Horizon Spa & Pool Parts continues facility innovations
By Keith Loria
While Horizon Spa & Pool Parts, based in Tucson, Arizona, might not get any buzz for being flashy, almost everyone in the industry does business with it. Since 1992, the company has distributed aftermarket parts to hot tub and swimming pool technicians and service, repair, construction and retail companies.
With 25 years of experience, Horizon continues to innovate and look for ways to positively impact its customers. Recently, it added a new box-making machine to its warehouse designed to lower shipping costs, minimize damage and increase sustainability.

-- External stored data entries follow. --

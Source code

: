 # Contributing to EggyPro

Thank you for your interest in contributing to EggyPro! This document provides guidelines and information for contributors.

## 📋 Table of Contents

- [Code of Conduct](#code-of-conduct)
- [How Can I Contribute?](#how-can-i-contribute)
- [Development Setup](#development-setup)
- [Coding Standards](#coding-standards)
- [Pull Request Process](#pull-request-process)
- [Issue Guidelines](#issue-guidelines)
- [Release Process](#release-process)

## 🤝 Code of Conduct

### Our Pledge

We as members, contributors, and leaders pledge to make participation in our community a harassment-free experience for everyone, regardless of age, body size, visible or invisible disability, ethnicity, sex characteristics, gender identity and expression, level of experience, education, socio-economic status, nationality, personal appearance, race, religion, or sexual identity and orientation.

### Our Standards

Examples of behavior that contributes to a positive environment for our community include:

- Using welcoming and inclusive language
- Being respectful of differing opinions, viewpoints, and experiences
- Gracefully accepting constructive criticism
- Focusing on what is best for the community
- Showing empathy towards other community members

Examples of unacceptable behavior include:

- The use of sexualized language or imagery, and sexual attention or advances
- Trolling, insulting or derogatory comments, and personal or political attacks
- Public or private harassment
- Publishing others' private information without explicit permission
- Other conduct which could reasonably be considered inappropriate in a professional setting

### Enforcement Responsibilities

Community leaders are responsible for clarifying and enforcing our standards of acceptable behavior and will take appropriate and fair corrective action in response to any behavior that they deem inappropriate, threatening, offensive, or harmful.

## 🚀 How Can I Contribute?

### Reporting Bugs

“The freight companies — specifically UPS and FedEx — over the years have started going to dimensional weight, so you can’t have a huge box with a small part in it because now you’re paying for the dimension of the box,” says Ralph Raub, president of the company. “We ship all over the U.S., every state, every day, so shipping became a real bugaboo with how much it cost our customers to get the stuff.”
After exploring its options, Horizon turned to Packsize, a Salt Lake City, Utah–based company, which allowed it to look at an order and perfectly retrofit a box.
“We had to measure and weigh everything in the warehouse, so when the order comes down, the computer says the dimensions of the box you need, and the machine makes the box, so we have very little dunnage,” Raub says. “Things fit in snuggly, it causes less damage, and we’ve been able to reduce the shipping cost to our customers.”
The machine also allows Horizon to do more customization. Historically, it experienced a large amount of motor damage because of the way some motor manufacturers packaged the pieces. And by the time Horizon sent it out across the country again, it was damaged.
“We do custom inserts, and the box machine does that for us,” Raub says. “We designed our own [insert] inside the box so we minimize the damage, and that’s worked out really well. We’ve reduced that damage down to almost nothing.”
The company is now working with some manufacturers that ship to them, trying to reduce air space and dunnage. Many are starting to respond and create packaging more in line with the merchandise being shipped.
“Sustainability is important to us,” Raub says. “[We’ll continue to downsize] and work with the manufacturers to make that happen.”
Staying true to its earth-friendly philosophy, Horizon operates a paperless warehouse, with everything done by scanners. Even in the receiving process, everything is done with barcodes.
“We bag and tag all of our parts,” Raub says. “The guy in the field, when he gets an o-ring, it’s usually in a plastic bag so he doesn’t need to worry about it getting dirty. We’ve catalogued all our o-rings so a retail customer knows what it fits and minimize their actual inventory.”
Raub has been in the industry since 1976. He originally owned a retail store but found he didn’t like going to a customer’s home and telling them they needed parts, then ordering and enduring long waits until delivery.
“I began to stockpile parts and inventory them, and found over the years that more and more people seemed to need what I needed,” he says. “I put together a business and started selling parts, and it’s been growing ever since.”
What started as a one-man operation in a tin shed has grown to more than 50 employees in a 26,000-square-foot warehouse on 3.5 acres.
The company has also done what Raub calls “partsology,” a method of identifying parts using attributes and measurements the company has placed in its database, allowing customers to correctly identify most parts quickly and make the sale.